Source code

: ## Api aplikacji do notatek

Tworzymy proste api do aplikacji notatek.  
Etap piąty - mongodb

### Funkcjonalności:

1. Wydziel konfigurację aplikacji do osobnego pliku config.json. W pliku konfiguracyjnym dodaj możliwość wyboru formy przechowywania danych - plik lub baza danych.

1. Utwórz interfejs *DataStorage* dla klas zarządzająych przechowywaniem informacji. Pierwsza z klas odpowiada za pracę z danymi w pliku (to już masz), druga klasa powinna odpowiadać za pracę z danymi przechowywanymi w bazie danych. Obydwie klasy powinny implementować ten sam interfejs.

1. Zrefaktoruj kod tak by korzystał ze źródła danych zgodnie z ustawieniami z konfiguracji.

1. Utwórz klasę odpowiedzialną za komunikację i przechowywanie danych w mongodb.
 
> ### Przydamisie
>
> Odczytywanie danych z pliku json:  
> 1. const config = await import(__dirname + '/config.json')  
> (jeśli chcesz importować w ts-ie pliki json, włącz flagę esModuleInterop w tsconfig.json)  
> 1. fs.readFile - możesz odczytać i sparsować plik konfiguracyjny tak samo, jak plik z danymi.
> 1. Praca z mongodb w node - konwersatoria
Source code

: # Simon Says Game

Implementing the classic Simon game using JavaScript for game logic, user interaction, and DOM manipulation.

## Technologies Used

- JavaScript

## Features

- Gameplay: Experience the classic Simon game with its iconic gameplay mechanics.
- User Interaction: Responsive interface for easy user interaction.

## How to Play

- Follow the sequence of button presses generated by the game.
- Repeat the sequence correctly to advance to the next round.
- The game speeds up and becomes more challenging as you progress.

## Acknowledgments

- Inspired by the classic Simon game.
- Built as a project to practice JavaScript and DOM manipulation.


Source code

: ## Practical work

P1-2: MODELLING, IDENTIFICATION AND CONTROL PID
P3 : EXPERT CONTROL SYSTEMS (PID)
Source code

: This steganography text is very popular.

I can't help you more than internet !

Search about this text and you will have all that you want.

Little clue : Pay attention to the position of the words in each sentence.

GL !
◆ ◆ ◆ ◆
• TASK PROMPT: The answer must be the line containing "Little clue : Pay" and every line after it through the end of the records, repeated exactly.

• RESULT OF THIS EXERCISE:
Little clue : Pay attention to the position of the words in each sentence.

GL !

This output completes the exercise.